ATC: Integrity Nigeria is one of the leading groups in Nigeria that have been waging war against corruption in Nigeria. It’s headed by a very prominent Nigerian advocate – Olusoji Apampa, who has been pioneering anti-corruption work in West Africa for the past two or so decades.
What they are doing in Nigeria now is not new. It is something which has been tried and tested in India through a project called; “I Paid a Bribe”. And Integrity Nigeria is replicating that project in Nigeria.
But what the platform does is that, it provides a space whereby people who have been asked to pay a bribe, can anonymously go online and be able to say who asked them for a bribe and when they were asked to pay a bribe?
So by naming and shaming those who are continuously harassing people and asking them for bribes in Nigeria, the anti-corruption authorities in Nigeria receives vital information as to who they should be targeting in their fight against graft in Nigeria.
What is the relationship between Integrity Nigeria and OSIWA?
ATC: They are really our partners on the ground. As you know OSIWA provide grants to a number of organizations in West Africa. Integrity Nigeria is one of the organizations – we have helped with a small grant in Nigeria. But we don’t see them really as beneficiaries.
We regard them as partners, because we’re working together with them to ensure that together we can fight corruption in Nigeria and West Africa as a whole
And, how is this new project coming along? How successful is it?
ATC: The website has just recently been launched, so it is still early days. But we are hoping that we would launch a public information campaign to educate people about the website and how to use it. We hope to get as many people as possible to use it, so that it would create the necessary attention that’s needed in Nigeria for public officials to take corruption much, much, more seriously
If the project is successful in Nigeria, are there any plans to replicate it in other parts of West Africa, for example in Sierra Leone?
ATC: Yes, the plan definitely is to use Nigeria as a pilot and if successful in Nigeria we would definitely use it in the 9 other countries in which OSIWA works, such as Sierra Leone, Liberia, Ghana as well as Senegal, Guinea, Cote D’Ivoire and Benin.
OSIWA also has 3 programs in West Africa and with you as Executive Director; first of all where are you based? Where is your office?
ATC: The headquarters are based in Senegal in Dakar, but we do have offices in Nigeria, Sierra Leone, and Liberia as well as in Guinea – Conakry.
Tell us more about your political governance project that you are implementing in West Africa?
ATC: What we do in OSIWA by and large is to try to create open societies in West Africa, creating an open space for political dialogue, creating an open space for the governed to interact with those in government.
So, our political governance unit focuses more in terms of ensuring that there is that conversation going on between those in government and those who are being governed, ensuring that the needs of those being governed are reflected in the policies of the government.

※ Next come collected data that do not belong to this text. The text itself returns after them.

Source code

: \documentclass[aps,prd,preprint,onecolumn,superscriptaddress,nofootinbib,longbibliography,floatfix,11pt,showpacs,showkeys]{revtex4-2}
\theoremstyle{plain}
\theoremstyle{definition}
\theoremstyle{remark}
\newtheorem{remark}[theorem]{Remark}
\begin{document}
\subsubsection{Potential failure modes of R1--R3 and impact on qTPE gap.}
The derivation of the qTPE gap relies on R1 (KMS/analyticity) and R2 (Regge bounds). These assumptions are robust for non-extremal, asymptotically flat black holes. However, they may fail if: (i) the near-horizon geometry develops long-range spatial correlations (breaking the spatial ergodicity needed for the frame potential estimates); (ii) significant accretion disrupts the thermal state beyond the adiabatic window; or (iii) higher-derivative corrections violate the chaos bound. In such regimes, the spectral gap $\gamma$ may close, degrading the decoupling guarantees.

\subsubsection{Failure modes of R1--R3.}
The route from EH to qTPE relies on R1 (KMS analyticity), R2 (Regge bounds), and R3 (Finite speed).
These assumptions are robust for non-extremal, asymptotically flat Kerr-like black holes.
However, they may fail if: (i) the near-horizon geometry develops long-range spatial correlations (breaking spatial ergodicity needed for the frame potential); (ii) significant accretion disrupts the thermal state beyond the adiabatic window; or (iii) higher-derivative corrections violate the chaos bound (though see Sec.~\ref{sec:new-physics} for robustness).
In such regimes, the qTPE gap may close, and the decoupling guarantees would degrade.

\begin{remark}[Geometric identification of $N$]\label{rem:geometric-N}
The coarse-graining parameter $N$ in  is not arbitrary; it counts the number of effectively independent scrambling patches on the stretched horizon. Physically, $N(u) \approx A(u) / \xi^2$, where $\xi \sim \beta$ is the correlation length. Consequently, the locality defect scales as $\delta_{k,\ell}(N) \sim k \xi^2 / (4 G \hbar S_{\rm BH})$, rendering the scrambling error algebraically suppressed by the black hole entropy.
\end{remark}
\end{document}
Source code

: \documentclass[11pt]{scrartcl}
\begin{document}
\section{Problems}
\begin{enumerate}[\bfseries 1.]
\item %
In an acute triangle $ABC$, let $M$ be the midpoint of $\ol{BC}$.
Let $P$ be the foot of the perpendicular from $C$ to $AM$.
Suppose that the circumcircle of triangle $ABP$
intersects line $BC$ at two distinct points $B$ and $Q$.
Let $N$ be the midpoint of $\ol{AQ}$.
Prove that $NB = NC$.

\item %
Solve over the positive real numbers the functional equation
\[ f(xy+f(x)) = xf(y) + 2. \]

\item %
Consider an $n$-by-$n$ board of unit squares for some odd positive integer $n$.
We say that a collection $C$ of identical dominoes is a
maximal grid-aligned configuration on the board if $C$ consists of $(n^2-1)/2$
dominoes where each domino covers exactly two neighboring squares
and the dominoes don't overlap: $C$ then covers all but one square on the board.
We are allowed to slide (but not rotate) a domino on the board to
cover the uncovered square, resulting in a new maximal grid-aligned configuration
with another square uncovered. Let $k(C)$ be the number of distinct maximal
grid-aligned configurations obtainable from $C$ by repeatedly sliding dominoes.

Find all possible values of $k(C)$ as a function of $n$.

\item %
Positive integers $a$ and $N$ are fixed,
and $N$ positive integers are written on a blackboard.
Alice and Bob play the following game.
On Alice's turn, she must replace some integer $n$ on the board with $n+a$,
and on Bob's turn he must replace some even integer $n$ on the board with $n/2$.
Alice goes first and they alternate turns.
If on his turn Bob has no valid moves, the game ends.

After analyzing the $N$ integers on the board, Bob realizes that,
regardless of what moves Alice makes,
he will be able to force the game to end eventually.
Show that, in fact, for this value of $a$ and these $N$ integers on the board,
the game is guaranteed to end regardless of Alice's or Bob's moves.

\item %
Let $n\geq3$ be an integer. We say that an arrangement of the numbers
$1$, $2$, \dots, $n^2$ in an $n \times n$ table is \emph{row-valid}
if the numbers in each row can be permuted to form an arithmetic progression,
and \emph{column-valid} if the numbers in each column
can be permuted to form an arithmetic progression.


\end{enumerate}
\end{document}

We push for a number of things, primarily free and fair elections. And one of our model projects has been what we call the ‘election situation room’, which brings civil society groups together to work with electoral commissions and a number of governmental bodies, to ensure that there are free and fair elections across the continent.
And in Nigeria, Liberia and recently in Sierra Leone and Senegal, we’ve been able to work with the electoral bodies to ensure that the elections that have been held in the respective countries have by and large been seen as free and fair.
We’ve also supported work that ECOWAS has done in setting up the ECOWAS Network of Electoral Commissioners, which brings all the electoral commissioners from the various countries in West Africa together.
This enables them to share experiences learnt from one another; share best practice and see how best they can ensure that the credibility of elections in West Africa are improved.
Talk about the challenges your organization has faced trying to rebuild governance and re-establish the rule of law in West Africa?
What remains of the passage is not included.